The PSA is the major reference point in discussions about land consumption and the brokering of land by public authorities. However, it is often overlooked, that the technical infrastructure already reaches beyond its perimeter, to access and transform alpine territories outside the PSA. The archipelago of areas outside the PSA is typically functionally programmed by single-use cases like energy storage or ski resorts, resulting in low utilisation rates of the occupied land. Climate warming even threatens to bring an end to some of the latter cases, leaving extensive, serviced footprints with low ecological value wasted.

Many ski resorts are already adapting to a post-ski era, while alpine countries implement limits to the growth of settlements in the valleys, giving more priority to the protection of agricultural and natural land use. The EU has set a net-zero land take goal for 2050. Moreover, cable cars become more widely used as an everyday mode of mass transportation in urban settings. All in all, this is a good time to take a step back and ask about the future relationship between the PSA and its extended territory and the potential it might have for regional development:

  1. How can planning integrate the archipelago of serviced areas beyond the PSA to release pressure from valley floors? Are the existing instruments sufficient for that?
  2. What functions, social configurations, economic models or building types could thrive there?
  3. What would this mean for existing land uses like pastures and alpine ecosystems, and how could they benefit?
  4. How could this be a driver for re-naturalising land in the valleys and opening up ecosystem corridors to improve biodiversity alpine-wide?
  5. How viable would such a scheme be in the face of increasing natural hazards, induced by climate-change?

This session invites stakeholders, experts, and practitioners to think outside the PSA’s boundaries.

This session is part of the research project “BrokeringSpaces”, which is co-funded by the European Regional Development Fund of the European Union through the Interreg Alpine Space programme 2021-2027.

Registered Abstracts

ID: 3.47

The Future of Ski Resorts on the Last Snow – Temporary Mountain Settlements, Climate Exposure and Spatial Conflict

Maria Novotna
Kalinová, Andrea

Abstract/Description

Ski resorts are among the most climate-exposed forms of temporary settlement. Designed around the ephemeral presence of snow, they occupy fragile mountain environments while relying on extensive infrastructure to support seasonal habitation and mass tourism. As climate change accelerates, ski resorts have become sites of a persistent land-use conflict, where tourism-driven development increasingly confronts ecological limits and conservation priorities of the islands of snow and wilderness.

Mountain terrain became a technical and cultural challenge, with architecture expressing human ambition in extreme environments. While community-based ski areas remained tied to permanent settlements at lower altitudes, large resorts detached themselves and imposed permanent landscape modification and fragmentation through high-altitude mountain urbanism. Climate change is now destabilising this model: declining snowfall and rising temperatures are eliminating many community ski areas, forcing the spatial concentration of winter recreation and intensifying ecological and urban pressures within the large ski resorts.

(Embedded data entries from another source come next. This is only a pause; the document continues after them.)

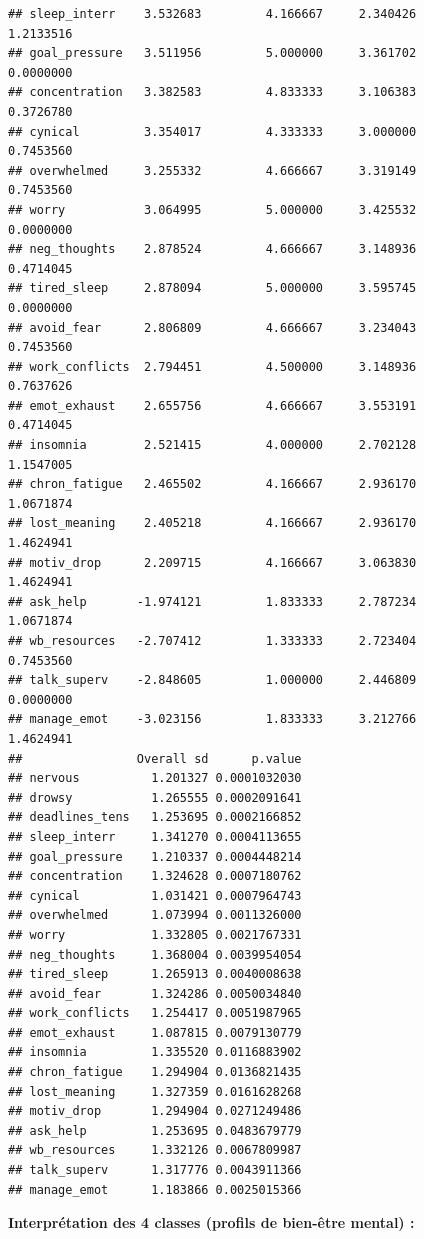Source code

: \documentclass[
]{article}
\begin{document}
\begin{verbatim}
## sleep_interr    3.532683         4.166667     2.340426      1.2133516
## goal_pressure   3.511956         5.000000     3.361702      0.0000000
## concentration   3.382583         4.833333     3.106383      0.3726780
## cynical         3.354017         4.333333     3.000000      0.7453560
## overwhelmed     3.255332         4.666667     3.319149      0.7453560
## worry           3.064995         5.000000     3.425532      0.0000000
## neg_thoughts    2.878524         4.666667     3.148936      0.4714045
## tired_sleep     2.878094         5.000000     3.595745      0.0000000
## avoid_fear      2.806809         4.666667     3.234043      0.7453560
## work_conflicts  2.794451         4.500000     3.148936      0.7637626
## emot_exhaust    2.655756         4.666667     3.553191      0.4714045
## insomnia        2.521415         4.000000     2.702128      1.1547005
## chron_fatigue   2.465502         4.166667     2.936170      1.0671874
## lost_meaning    2.405218         4.166667     2.936170      1.4624941
## motiv_drop      2.209715         4.166667     3.063830      1.4624941
## ask_help       -1.974121         1.833333     2.787234      1.0671874
## wb_resources   -2.707412         1.333333     2.723404      0.7453560
## talk_superv    -2.848605         1.000000     2.446809      0.0000000
## manage_emot    -3.023156         1.833333     3.212766      1.4624941
##                Overall sd      p.value
## nervous          1.201327 0.0001032030
## drowsy           1.265555 0.0002091641
## deadlines_tens   1.253695 0.0002166852
## sleep_interr     1.341270 0.0004113655
## goal_pressure    1.210337 0.0004448214
## concentration    1.324628 0.0007180762
## cynical          1.031421 0.0007964743
## overwhelmed      1.073994 0.0011326000
## worry            1.332805 0.0021767331
## neg_thoughts     1.368004 0.0039954054
## tired_sleep      1.265913 0.0040008638
## avoid_fear       1.324286 0.0050034840
## work_conflicts   1.254417 0.0051987965
## emot_exhaust     1.087815 0.0079130779
## insomnia         1.335520 0.0116883902
## chron_fatigue    1.294904 0.0136821435
## lost_meaning     1.327359 0.0161628268
## motiv_drop       1.294904 0.0271249486
## ask_help         1.253695 0.0483679779
## wb_resources     1.332126 0.0067809987
## talk_superv      1.317776 0.0043911366
## manage_emot      1.183866 0.0025015366
\end{verbatim}

\textbf{Interprétation des 4 classes (profils de bien-être mental) :}
\end{document}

This paper asks what future awaits large ski resorts if these climatic trends persist. Will they transform into seasonal bike parks, become abandoned settlements, or evolve into new forms of human-nature coexistence more attuned to fragile mountain environments? It further questions whether technological or spatial innovation could enable mountain recreation to exist beyond the disappearance of natural snow without further disturbing sensitive ecosystems, or whether the very premise of ski resort development must be reconsidered.

Drawing on historical analysis and comparative case studies, the paper presents different architectural, urbanistic, and landscape-planning approaches to seasonal mountain settlements, discussing why some models proved resilient while others failed. This contribution argues that rethinking areas beyond permanent settlement requires understanding the historical and natural layers sedimented within them. Mountains have long served as sites of experiment—testing architecture, infrastructure, and human capability. Faced with the consequences, the paper reframes the question of the “last snow” not as a technological problem, but as a theoretical challenge: how architecture and planning might engage with temporary settlement, environmental limits, and coexistence without territorial exploitation.